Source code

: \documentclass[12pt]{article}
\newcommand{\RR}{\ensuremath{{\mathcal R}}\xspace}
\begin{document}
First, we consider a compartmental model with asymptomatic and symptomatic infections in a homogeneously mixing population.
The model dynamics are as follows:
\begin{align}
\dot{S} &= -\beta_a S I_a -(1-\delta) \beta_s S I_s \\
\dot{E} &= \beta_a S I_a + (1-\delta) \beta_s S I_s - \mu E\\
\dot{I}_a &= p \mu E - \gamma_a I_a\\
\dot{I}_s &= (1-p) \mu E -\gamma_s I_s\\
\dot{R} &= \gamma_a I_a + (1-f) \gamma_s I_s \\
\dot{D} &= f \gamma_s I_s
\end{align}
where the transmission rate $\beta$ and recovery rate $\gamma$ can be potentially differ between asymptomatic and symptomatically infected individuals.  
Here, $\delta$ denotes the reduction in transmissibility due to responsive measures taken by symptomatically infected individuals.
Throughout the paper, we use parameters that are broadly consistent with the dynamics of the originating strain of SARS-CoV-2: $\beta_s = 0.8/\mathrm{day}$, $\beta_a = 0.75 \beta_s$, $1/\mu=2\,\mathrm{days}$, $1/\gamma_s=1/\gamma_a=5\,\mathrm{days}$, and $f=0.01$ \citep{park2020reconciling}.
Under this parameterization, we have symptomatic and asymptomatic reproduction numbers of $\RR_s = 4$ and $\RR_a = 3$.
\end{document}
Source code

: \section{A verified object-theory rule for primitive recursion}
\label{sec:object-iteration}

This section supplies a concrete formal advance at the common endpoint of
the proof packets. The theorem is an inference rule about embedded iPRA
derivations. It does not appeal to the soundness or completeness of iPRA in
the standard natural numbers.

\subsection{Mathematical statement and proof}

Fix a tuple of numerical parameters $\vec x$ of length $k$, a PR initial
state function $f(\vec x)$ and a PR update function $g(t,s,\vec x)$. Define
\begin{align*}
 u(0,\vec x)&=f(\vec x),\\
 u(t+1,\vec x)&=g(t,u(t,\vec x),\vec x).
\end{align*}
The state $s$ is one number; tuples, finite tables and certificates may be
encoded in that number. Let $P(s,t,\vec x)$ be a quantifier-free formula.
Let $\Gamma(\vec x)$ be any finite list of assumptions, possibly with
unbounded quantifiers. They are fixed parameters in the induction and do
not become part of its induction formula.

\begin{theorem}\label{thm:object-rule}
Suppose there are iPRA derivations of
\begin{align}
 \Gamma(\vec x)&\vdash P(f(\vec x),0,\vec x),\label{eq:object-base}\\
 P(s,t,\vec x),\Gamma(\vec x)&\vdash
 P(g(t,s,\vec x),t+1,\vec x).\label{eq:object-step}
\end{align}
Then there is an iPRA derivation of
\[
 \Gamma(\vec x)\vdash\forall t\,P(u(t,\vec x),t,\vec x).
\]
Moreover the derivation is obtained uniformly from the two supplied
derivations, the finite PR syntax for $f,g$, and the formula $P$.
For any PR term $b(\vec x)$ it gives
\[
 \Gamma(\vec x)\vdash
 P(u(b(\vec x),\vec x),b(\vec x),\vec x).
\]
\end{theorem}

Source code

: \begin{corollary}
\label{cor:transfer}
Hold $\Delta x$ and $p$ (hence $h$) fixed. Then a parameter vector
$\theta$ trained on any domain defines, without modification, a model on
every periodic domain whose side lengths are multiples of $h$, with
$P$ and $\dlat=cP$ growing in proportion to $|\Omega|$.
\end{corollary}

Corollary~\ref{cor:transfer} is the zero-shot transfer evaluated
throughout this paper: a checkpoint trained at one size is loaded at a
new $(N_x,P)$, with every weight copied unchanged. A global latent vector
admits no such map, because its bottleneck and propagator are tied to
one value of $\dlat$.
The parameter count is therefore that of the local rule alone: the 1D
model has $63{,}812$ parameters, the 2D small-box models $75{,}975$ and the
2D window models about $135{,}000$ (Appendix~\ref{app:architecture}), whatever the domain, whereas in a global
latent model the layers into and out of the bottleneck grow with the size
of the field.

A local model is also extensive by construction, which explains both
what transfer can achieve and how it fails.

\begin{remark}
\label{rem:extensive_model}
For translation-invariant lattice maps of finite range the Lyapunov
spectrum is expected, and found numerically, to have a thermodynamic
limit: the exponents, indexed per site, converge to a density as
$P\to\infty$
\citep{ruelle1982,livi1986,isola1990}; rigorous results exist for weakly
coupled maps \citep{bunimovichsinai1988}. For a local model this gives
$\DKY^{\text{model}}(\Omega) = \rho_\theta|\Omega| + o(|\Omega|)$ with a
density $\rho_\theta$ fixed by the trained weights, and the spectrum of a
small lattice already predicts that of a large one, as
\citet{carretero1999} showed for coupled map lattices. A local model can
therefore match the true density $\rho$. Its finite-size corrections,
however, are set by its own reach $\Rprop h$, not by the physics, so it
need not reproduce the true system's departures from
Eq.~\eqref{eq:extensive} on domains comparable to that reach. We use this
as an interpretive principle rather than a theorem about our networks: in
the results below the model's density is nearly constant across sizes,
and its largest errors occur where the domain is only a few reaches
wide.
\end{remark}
---
Exercise brief:
Copy exactly. Include the line containing "need not reproduce" and every later line through the end of the listing, and nothing else.

Task solution:
need not reproduce the true system's departures from
Eq.~\eqref{eq:extensive} on domains comparable to that reach. We use this
as an interpretive principle rather than a theorem about our networks: in
the results below the model's density is nearly constant across sizes,
and its largest errors occur where the domain is only a few reaches
wide.
\end{remark}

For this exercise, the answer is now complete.